My dad pulled the hammer with his thumb and fingered the trigger back. He lowered the hammer and rechecked the trigger. It was locked. “I’m gonna show you how to safely load this rifle, okay?”
I nod. I couldn’t take my eyes off the gun.
My gun!
“This is what’s called the tube…” My dad spun the end of the black cylind
er underneath the barrel to the left and pulled out a gold looking tube. “Back here is the loading port.” He pointed to an oval hole on the bottom side of the long cylinder. He picked up a bullet and dropped it in to the magazine.
“This rifle holds about fifteen bullets, give or take. Don’t overload it.” He picked up the gold colored tube and slid it back into the cylinder. “Now this has a spring in it,” he warned. “When you push this back into the rifle, don’t let go of it.” He twisted the tube back to the right and it locked in place.
“Okay,” he said, pointing the muzzle down the range toward a target. “You’re loaded and ready to go. Remember – with a loaded weapon, you never point it at anyone. It’s always away from people.”
I nodded eagerly and licked my lips. I couldn’t wait.
“Now I’m going to fire off these bullets. I want you to watch what I do,” my dad said as he tucked the weapon under his arm, with it pointed down range, and put on his headphones. “Then you’re going to load it and get your turn to shoot.”

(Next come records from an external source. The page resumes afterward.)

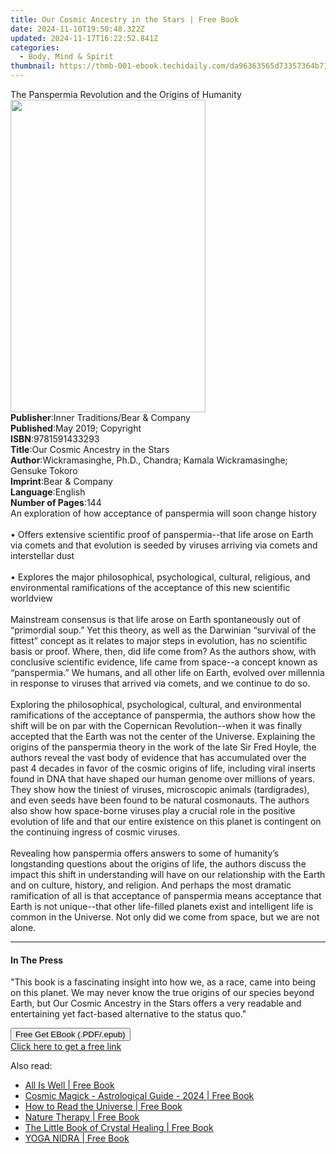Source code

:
 ```yaml
---
title: Our Cosmic Ancestry in the Stars | Free Book
date: 2024-11-10T19:50:48.322Z
updated: 2024-11-17T16:22:52.841Z
categories:
  - Body, Mind & Spirit
thumbnail: https://thmb-001-ebook.techidaily.com/da96363565d73357364b71d9b5c359d28f5ee9d667ceb5dd7cc313ab504bce05.jpg
---
```

<main id="book-container">
  <div class="flex flex-col">
    <div class="book-brief flex-1 py-6 px-4 sm:p-6 md:py-10 md:px-8">
      <!-- brief-->
      <div class="book-brief-main">
        The Panspermia Revolution and the Origins of Humanity
      </div>
    </div>
    <div
      class="book-meta-info flex-1 grid gap-4 col-start-1 col-end-3 row-start-1 sm:mb-6 sm:grid-cols-4 lg:gap-6 lg:col-start-2 lg:row-end-6 lg:row-span-6 lg:mb-0"
    >
      <div
        class="book-meta-info-left place-content-center mt-4 p-4 text-sm leading-6 col-start-2 col-span-2 dark:text-slate-400"
      >
        <img
          class="w-full h-500 object-cover rounded-lg sm:h-255 sm:col-span-2 lg:col-span-full"
          src="https://img-001-ebook.techidaily.com/7aa652c6846849f41c238d371c4766eb8debee7d042922269b314d5cc18292af.jpg"
          alt=""
          width="312"
          height="500"
        />
      </div>
      <div
        class="book-meta-info-right mt-2 col-start-1 row-start-2 col-span-3 self-center"
      >
        <!-- meta data  -->
        <div class="flex flex-col px-4 md:px-8">
          <div class="flex-1">
            <strong>Publisher</strong>:<span class="px-2"
              >Inner Traditions/Bear &amp; Company</span
            >
          </div>
          <div class="flex-1">
            <strong>Published</strong>:<span class="px-2"
              >May 2019; Copyright</span
            >
          </div>
          <div class="flex-1">
            <strong>ISBN</strong>:<span class="px-2">9781591433293</span>
          </div>
          <div class="flex-1">
            <strong>Title</strong>:<span class="px-2"
              >Our Cosmic Ancestry in the Stars</span
            >
          </div>
          <div class="flex-1">
            <strong>Author</strong>:<span class="px-2"
              >Wickramasinghe, Ph.D., Chandra; Kamala Wickramasinghe; Gensuke
              Tokoro</span
            >
          </div>
          <div class="flex-1">
            <strong>Imprint</strong>:<span class="px-2"
              >Bear &amp; Company</span
            >
          </div>
          <div class="flex-1">
            <strong>Language</strong>:<span class="px-2">English</span>
          </div>
          <div class="flex-1">
            <strong>Number of Pages</strong>:<span class="px-2">144</span>
          </div>
        </div>
      </div>
    </div>
    <div class="book-description flex-1 py-6 px-4 sm:p-6 md:py-10 md:px-8">
      <div class="book-description-main">
        <div accordion-content="" id="description">
          An exploration of how acceptance of panspermia will soon change
          history <br /><br />• Offers extensive scientific proof of
          panspermia--that life arose on Earth via comets and that evolution is
          seeded by viruses arriving via comets and interstellar dust
          <br /><br />• Explores the major philosophical, psychological,
          cultural, religious, and environmental ramifications of the acceptance
          of this new scientific worldview <br /><br />Mainstream consensus is
          that life arose on Earth spontaneously out of “primordial soup.” Yet
          this theory, as well as the Darwinian “survival of the fittest”
          concept as it relates to major steps in evolution, has no scientific
          basis or proof. Where, then, did life come from? As the authors show,
          with conclusive scientific evidence, life came from space--a concept
          known as “panspermia.” We humans, and all other life on Earth, evolved
          over millennia in response to viruses that arrived via comets, and we
          continue to do so. <br /><br />Exploring the philosophical,
          psychological, cultural, and environmental ramifications of the
          acceptance of panspermia, the authors show how the shift will be on
          par with the Copernican Revolution--when it was finally accepted that
          the Earth was not the center of the Universe. Explaining the origins
          of the panspermia theory in the work of the late Sir Fred Hoyle, the
          authors reveal the vast body of evidence that has accumulated over the
          past 4 decades in favor of the cosmic origins of life, including viral
          inserts found in DNA that have shaped our human genome over millions
          of years. They show how the tiniest of viruses, microscopic animals
          (tardigrades), and even seeds have been found to be natural
          cosmonauts. The authors also show how space-borne viruses play a
          crucial role in the positive evolution of life and that our entire
          existence on this planet is contingent on the continuing ingress of
          cosmic viruses. <br /><br />Revealing how panspermia offers answers to
          some of humanity’s longstanding questions about the origins of life,
          the authors discuss the impact this shift in understanding will have
          on our relationship with the Earth and on culture, history, and
          religion. And perhaps the most dramatic ramification of all is that
          acceptance of panspermia means acceptance that Earth is not
          unique--that other life-filled planets exist and intelligent life is
          common in the Universe. Not only did we come from space, but we are
          not alone.
        </div>
        <div class="accordion-fader"></div>
      </div>
    </div>
    <div class="book-excerpts flex-1 py-6 px-4 sm:p-6 md:py-10 md:px-8">
      <!-- excerpts-->
      <div class="book-excerpts-main">
        <hr />
        <h4 class="placeholder placeholder-heading">
          <span>In The Press</span>
        </h4>
        <p>
          "This book is a fascinating insight into how we, as a race, came into
          being on this planet. We may never know the true origins of our
          species beyond Earth, but Our Cosmic Ancestry in the Stars offers a
          very readable and entertaining yet fact-based alternative to the
          status quo."
        </p>
      </div>
    </div>
    <div
      class="book-about-author flex-1 py-6 px-4 sm:p-6 md:py-10 md:px-8"
    ></div>
    <div class="book-free-get flex-1 py-6 px-4 sm:p-6 md:py-10 md:px-8">
      <button
        id="btn-free-get"
        class="bg-blue-500 hover:bg-blue-700 text-white font-bold py-2 px-4 rounded"
      >
        Free Get EBook (.PDF/.epub)
      </button>
      <div id="countdown-display" class="px-2 text-lg mt-2"></div>
      <a
        id="free-link"
        class="hidden bg-blue-500 hover:bg-blue-700 text-white font-bold py-2 px-4 rounded"
        href="https://www.ebooks.com/en-us/book/96393672/our-cosmic-ancestry-in-the-stars/wickramasinghe-ph-d-chandra/"
        target="_blank"
        >Click here to get a free link</a
      >
    </div>
    <script>
      let countdownTime = 0;
      let countdownInterval = null;
      document
        .getElementById('btn-free-get')
        .addEventListener('click', startCountdown);
      function startCountdown() {
        countdownTime = new Date().getTime() + 60000 * 3;
        countdownInterval = setInterval(updateCountdown, 1000);
        document.getElementById('btn-free-get').disabled = true;
        document
          .getElementById('btn-free-get')
          .classList.add('bg-gray-500', 'cursor-not-allowed');
      }
      function updateCountdown() {
        let currentTime = new Date().getTime();
        let timeLeft = countdownTime - currentTime;
        let secondsLeft = Math.floor(timeLeft / 1000);
        document.getElementById('countdown-display').innerHTML =
          `Remaining time: ${secondsLeft} seconds.`;
        if (secondsLeft <= 0) {
          clearInterval(countdownInterval);
          document.getElementById('btn-free-get').classList.add('hidden');
          document.getElementById('free-link').classList.remove('hidden');
          document.getElementById('countdown-display').innerHTML = '';
        }
      }
    </script>
  </div>
</main>

<ins class="adsbygoogle"
      style="display:block"
      data-ad-client="ca-pub-7571918770474297"
      data-ad-slot="8358498916"
      data-ad-format="auto"
      data-full-width-responsive="true"></ins>
    

<span class="atpl-alsoreadstyle">Also read:</span>
<div><ul>
<li><a href="https://novels-ebooks.techidaily.com/211110965-9781544537207-all-is-well/"><u>All Is Well | Free Book</u></a></li>
<li><a href="https://novels-ebooks.techidaily.com/211110143-9780645830927-cosmic-magick-astrological-guide-2024/"><u>Cosmic Magick - Astrological Guide - 2024 | Free Book</u></a></li>
<li><a href="https://novels-ebooks.techidaily.com/211110666-9781837991921-how-to-read-the-universe/"><u>How to Read the Universe | Free Book</u></a></li>
<li><a href="https://novels-ebooks.techidaily.com/211110670-9781837992171-nature-therapy/"><u>Nature Therapy | Free Book</u></a></li>
<li><a href="https://novels-ebooks.techidaily.com/211110662-9781837991334-the-little-book-of-crystal-healing/"><u>The Little Book of Crystal Healing | Free Book</u></a></li>
<li><a href="https://novels-ebooks.techidaily.com/211111003-9783988315328-yoga-nidra/"><u>YOGA NIDRA | Free Book</u></a></li>
</ul></div>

My dad turned to the side and shouldered the rifle. He pressed the butt against his right shoulder. “You always want the weapon tight against your shoulder,” he said without taking his eyes off the target, “otherwise it’ll kick back and hurt you.”
Holding the forestock with his left hand, he took his right hand, trigger finger extended, and pulled on the lever. It clicked when it loaded the bullet and clicked again when he pulled it back. He tilted his head to the right and fired. A brass casing popped out of the right side of the barrel.
For the next thirty-seconds he repeated the action over and over again.
Pull. Click. Fire. Pull. Click. Fire.
When he’d emptied the rifle, he slipped it under his arm, locked the trigger, and pulled his headphones down around his neck.
“Let’s go check it,” he smiled and waved me to the other end of the range, where his target hung against a large bale of hay. I tailed behind my dad, three quick strides for every one of his, excited to see how well he’d done.